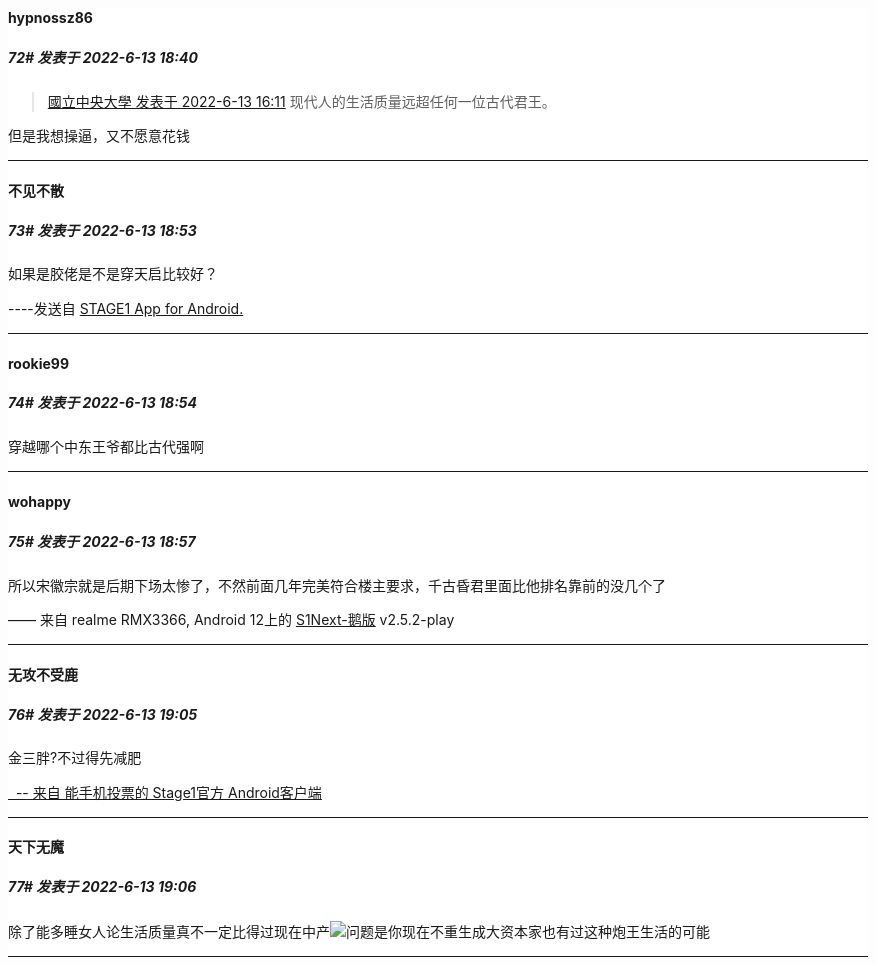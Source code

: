 ####  hypnossz86  
##### 72#       发表于 2022-6-13 18:40

<blockquote><a href="httphttps://bbs.saraba1st.com/2b/forum.php?mod=redirect&amp;goto=findpost&amp;pid=56250805&amp;ptid=2075530" target="_blank">國立中央大學 发表于 2022-6-13 16:11</a>
现代人的生活质量远超任何一位古代君王。</blockquote>
但是我想操逼，又不愿意花钱



*****

####  不见不散  
##### 73#       发表于 2022-6-13 18:53

如果是胶佬是不是穿天启比较好？

----发送自 [STAGE1 App for Android.](http://stage1.5j4m.com/?1.37)

*****

####  rookie99  
##### 74#       发表于 2022-6-13 18:54

穿越哪个中东王爷都比古代强啊

*****

####  wohappy  
##### 75#       发表于 2022-6-13 18:57

所以宋徽宗就是后期下场太惨了，不然前面几年完美符合楼主要求，千古昏君里面比他排名靠前的没几个了

—— 来自 realme RMX3366, Android 12上的 [S1Next-鹅版](https://github.com/ykrank/S1-Next/releases) v2.5.2-play



*****

####  无攻不受鹿  
##### 76#       发表于 2022-6-13 19:05

金三胖?不过得先减肥

[  -- 来自 能手机投票的 Stage1官方 Android客户端](https://www.coolapk.com/apk/140634)

*****

####  天下无魔  
##### 77#       发表于 2022-6-13 19:06

除了能多睡女人论生活质量真不一定比得过现在中产<img src="https://static.saraba1st.com/image/smiley/face2017/067.png" referrerpolicy="no-referrer">问题是你现在不重生成大资本家也有过这种炮王生活的可能

*****
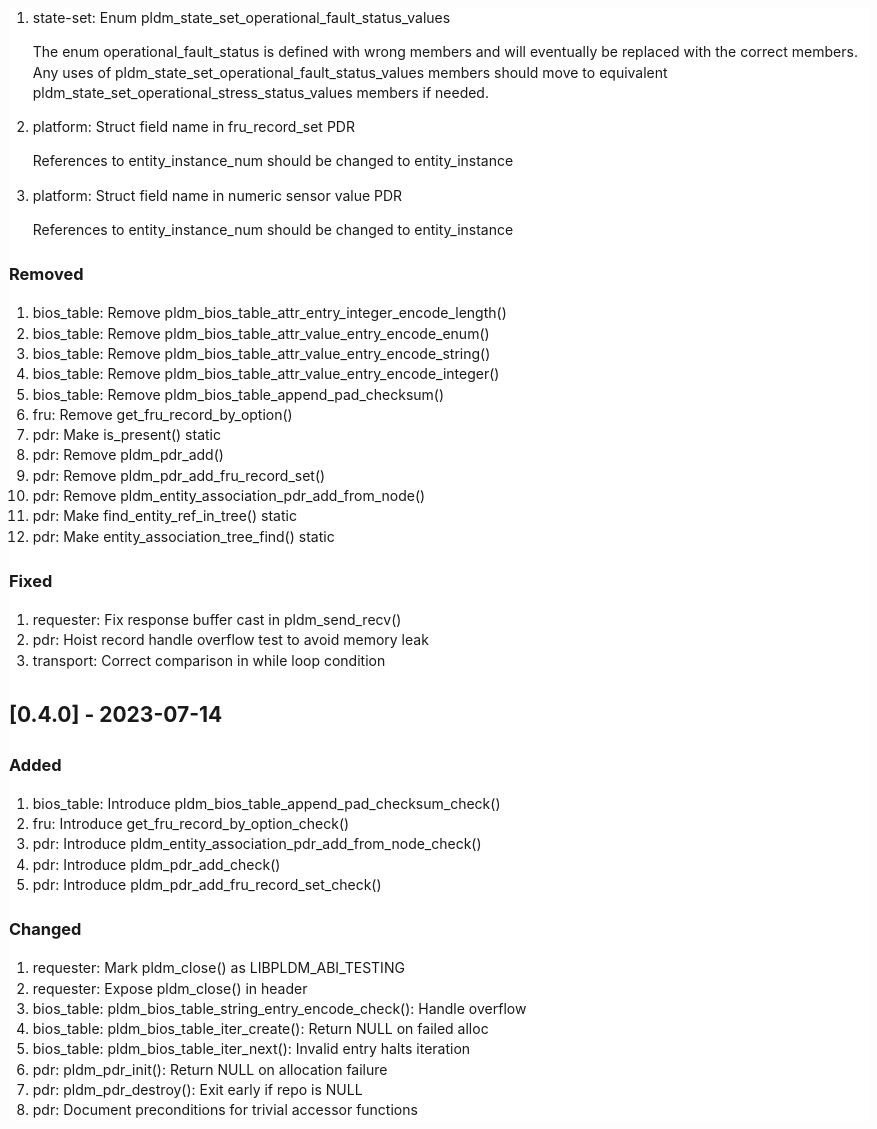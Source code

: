 1. state-set: Enum pldm_state_set_operational_fault_status_values

   The enum operational_fault_status is defined with wrong members and will
   eventually be replaced with the correct members. Any uses of
   pldm_state_set_operational_fault_status_values members should move to
   equivalent pldm_state_set_operational_stress_status_values members if needed.

2. platform: Struct field name in fru_record_set PDR

   References to entity_instance_num should be changed to entity_instance

3. platform: Struct field name in numeric sensor value PDR

   References to entity_instance_num should be changed to entity_instance

### Removed

1. bios_table: Remove pldm_bios_table_attr_entry_integer_encode_length()
2. bios_table: Remove pldm_bios_table_attr_value_entry_encode_enum()
3. bios_table: Remove pldm_bios_table_attr_value_entry_encode_string()
4. bios_table: Remove pldm_bios_table_attr_value_entry_encode_integer()
5. bios_table: Remove pldm_bios_table_append_pad_checksum()
6. fru: Remove get_fru_record_by_option()
7. pdr: Make is_present() static
8. pdr: Remove pldm_pdr_add()
9. pdr: Remove pldm_pdr_add_fru_record_set()
10. pdr: Remove pldm_entity_association_pdr_add_from_node()
11. pdr: Make find_entity_ref_in_tree() static
12. pdr: Make entity_association_tree_find() static

### Fixed

1. requester: Fix response buffer cast in pldm_send_recv()
2. pdr: Hoist record handle overflow test to avoid memory leak
3. transport: Correct comparison in while loop condition

## [0.4.0] - 2023-07-14

### Added

1. bios_table: Introduce pldm_bios_table_append_pad_checksum_check()
2. fru: Introduce get_fru_record_by_option_check()
3. pdr: Introduce pldm_entity_association_pdr_add_from_node_check()
4. pdr: Introduce pldm_pdr_add_check()
5. pdr: Introduce pldm_pdr_add_fru_record_set_check()

### Changed

1. requester: Mark pldm_close() as LIBPLDM_ABI_TESTING
2. requester: Expose pldm_close() in header
3. bios_table: pldm_bios_table_string_entry_encode_check(): Handle overflow
4. bios_table: pldm_bios_table_iter_create(): Return NULL on failed alloc
5. bios_table: pldm_bios_table_iter_next(): Invalid entry halts iteration
6. pdr: pldm_pdr_init(): Return NULL on allocation failure
7. pdr: pldm_pdr_destroy(): Exit early if repo is NULL
8. pdr: Document preconditions for trivial accessor functions


[clang-rename]: https://clang.llvm.org/extra/clang-rename.html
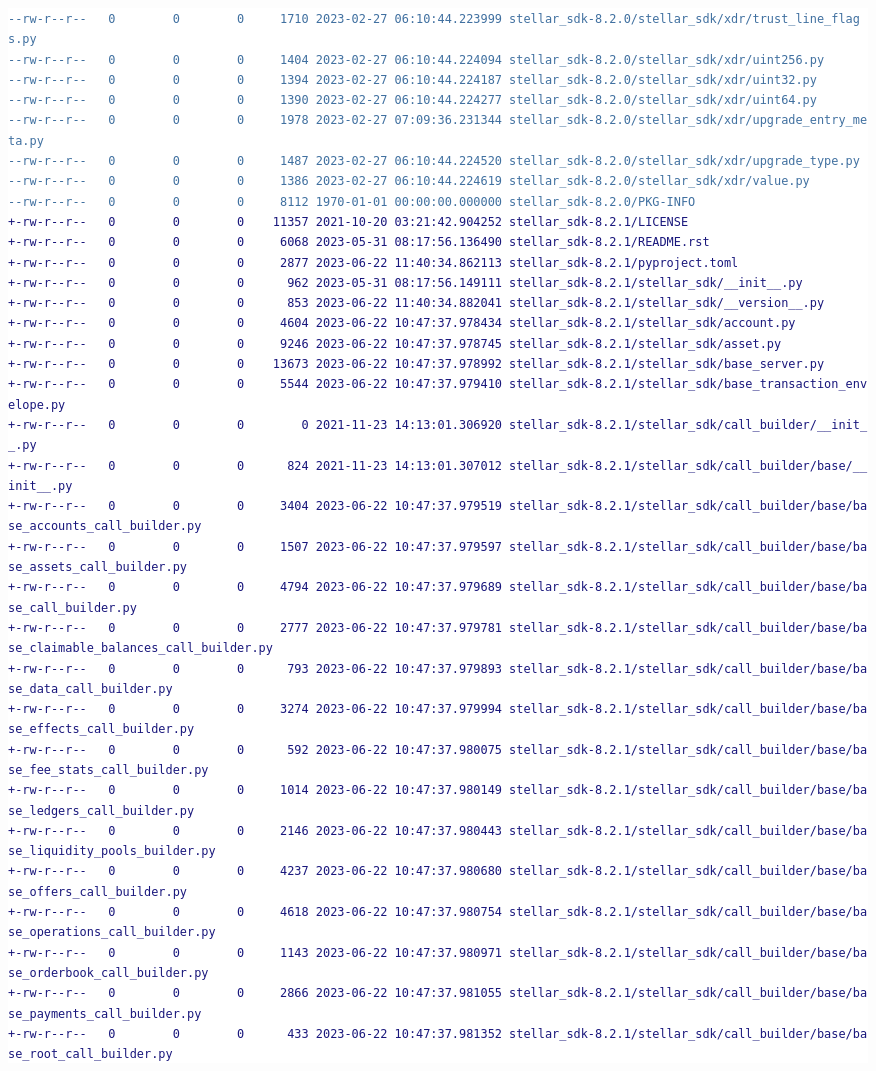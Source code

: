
 ```diff
--rw-r--r--   0        0        0     1710 2023-02-27 06:10:44.223999 stellar_sdk-8.2.0/stellar_sdk/xdr/trust_line_flags.py
--rw-r--r--   0        0        0     1404 2023-02-27 06:10:44.224094 stellar_sdk-8.2.0/stellar_sdk/xdr/uint256.py
--rw-r--r--   0        0        0     1394 2023-02-27 06:10:44.224187 stellar_sdk-8.2.0/stellar_sdk/xdr/uint32.py
--rw-r--r--   0        0        0     1390 2023-02-27 06:10:44.224277 stellar_sdk-8.2.0/stellar_sdk/xdr/uint64.py
--rw-r--r--   0        0        0     1978 2023-02-27 07:09:36.231344 stellar_sdk-8.2.0/stellar_sdk/xdr/upgrade_entry_meta.py
--rw-r--r--   0        0        0     1487 2023-02-27 06:10:44.224520 stellar_sdk-8.2.0/stellar_sdk/xdr/upgrade_type.py
--rw-r--r--   0        0        0     1386 2023-02-27 06:10:44.224619 stellar_sdk-8.2.0/stellar_sdk/xdr/value.py
--rw-r--r--   0        0        0     8112 1970-01-01 00:00:00.000000 stellar_sdk-8.2.0/PKG-INFO
+-rw-r--r--   0        0        0    11357 2021-10-20 03:21:42.904252 stellar_sdk-8.2.1/LICENSE
+-rw-r--r--   0        0        0     6068 2023-05-31 08:17:56.136490 stellar_sdk-8.2.1/README.rst
+-rw-r--r--   0        0        0     2877 2023-06-22 11:40:34.862113 stellar_sdk-8.2.1/pyproject.toml
+-rw-r--r--   0        0        0      962 2023-05-31 08:17:56.149111 stellar_sdk-8.2.1/stellar_sdk/__init__.py
+-rw-r--r--   0        0        0      853 2023-06-22 11:40:34.882041 stellar_sdk-8.2.1/stellar_sdk/__version__.py
+-rw-r--r--   0        0        0     4604 2023-06-22 10:47:37.978434 stellar_sdk-8.2.1/stellar_sdk/account.py
+-rw-r--r--   0        0        0     9246 2023-06-22 10:47:37.978745 stellar_sdk-8.2.1/stellar_sdk/asset.py
+-rw-r--r--   0        0        0    13673 2023-06-22 10:47:37.978992 stellar_sdk-8.2.1/stellar_sdk/base_server.py
+-rw-r--r--   0        0        0     5544 2023-06-22 10:47:37.979410 stellar_sdk-8.2.1/stellar_sdk/base_transaction_envelope.py
+-rw-r--r--   0        0        0        0 2021-11-23 14:13:01.306920 stellar_sdk-8.2.1/stellar_sdk/call_builder/__init__.py
+-rw-r--r--   0        0        0      824 2021-11-23 14:13:01.307012 stellar_sdk-8.2.1/stellar_sdk/call_builder/base/__init__.py
+-rw-r--r--   0        0        0     3404 2023-06-22 10:47:37.979519 stellar_sdk-8.2.1/stellar_sdk/call_builder/base/base_accounts_call_builder.py
+-rw-r--r--   0        0        0     1507 2023-06-22 10:47:37.979597 stellar_sdk-8.2.1/stellar_sdk/call_builder/base/base_assets_call_builder.py
+-rw-r--r--   0        0        0     4794 2023-06-22 10:47:37.979689 stellar_sdk-8.2.1/stellar_sdk/call_builder/base/base_call_builder.py
+-rw-r--r--   0        0        0     2777 2023-06-22 10:47:37.979781 stellar_sdk-8.2.1/stellar_sdk/call_builder/base/base_claimable_balances_call_builder.py
+-rw-r--r--   0        0        0      793 2023-06-22 10:47:37.979893 stellar_sdk-8.2.1/stellar_sdk/call_builder/base/base_data_call_builder.py
+-rw-r--r--   0        0        0     3274 2023-06-22 10:47:37.979994 stellar_sdk-8.2.1/stellar_sdk/call_builder/base/base_effects_call_builder.py
+-rw-r--r--   0        0        0      592 2023-06-22 10:47:37.980075 stellar_sdk-8.2.1/stellar_sdk/call_builder/base/base_fee_stats_call_builder.py
+-rw-r--r--   0        0        0     1014 2023-06-22 10:47:37.980149 stellar_sdk-8.2.1/stellar_sdk/call_builder/base/base_ledgers_call_builder.py
+-rw-r--r--   0        0        0     2146 2023-06-22 10:47:37.980443 stellar_sdk-8.2.1/stellar_sdk/call_builder/base/base_liquidity_pools_builder.py
+-rw-r--r--   0        0        0     4237 2023-06-22 10:47:37.980680 stellar_sdk-8.2.1/stellar_sdk/call_builder/base/base_offers_call_builder.py
+-rw-r--r--   0        0        0     4618 2023-06-22 10:47:37.980754 stellar_sdk-8.2.1/stellar_sdk/call_builder/base/base_operations_call_builder.py
+-rw-r--r--   0        0        0     1143 2023-06-22 10:47:37.980971 stellar_sdk-8.2.1/stellar_sdk/call_builder/base/base_orderbook_call_builder.py
+-rw-r--r--   0        0        0     2866 2023-06-22 10:47:37.981055 stellar_sdk-8.2.1/stellar_sdk/call_builder/base/base_payments_call_builder.py
+-rw-r--r--   0        0        0      433 2023-06-22 10:47:37.981352 stellar_sdk-8.2.1/stellar_sdk/call_builder/base/base_root_call_builder.py
```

| PROBLEM STATEMENT |
In the records above, copy exactly everything from the line that has "发表于 2022-6-13 19:05" down to the line that has "3. platform: Struct", both ends included, and leave out the pictures.

| TASK RESPONSE |
##### 76#       发表于 2022-6-13 19:05

金三胖?不过得先减肥

[  -- 来自 能手机投票的 Stage1官方 Android客户端](https://www.coolapk.com/apk/140634)

*****

####  天下无魔  
##### 77#       发表于 2022-6-13 19:06

除了能多睡女人论生活质量真不一定比得过现在中产<img src="https://static.saraba1st.com/image/smiley/face2017/067.png" referrerpolicy="no-referrer">问题是你现在不重生成大资本家也有过这种炮王生活的可能

*****
Source code

: 1. state-set: Enum pldm_state_set_operational_fault_status_values

   The enum operational_fault_status is defined with wrong members and will
   eventually be replaced with the correct members. Any uses of
   pldm_state_set_operational_fault_status_values members should move to
   equivalent pldm_state_set_operational_stress_status_values members if needed.

2. platform: Struct field name in fru_record_set PDR

   References to entity_instance_num should be changed to entity_instance

3. platform: Struct field name in numeric sensor value PDR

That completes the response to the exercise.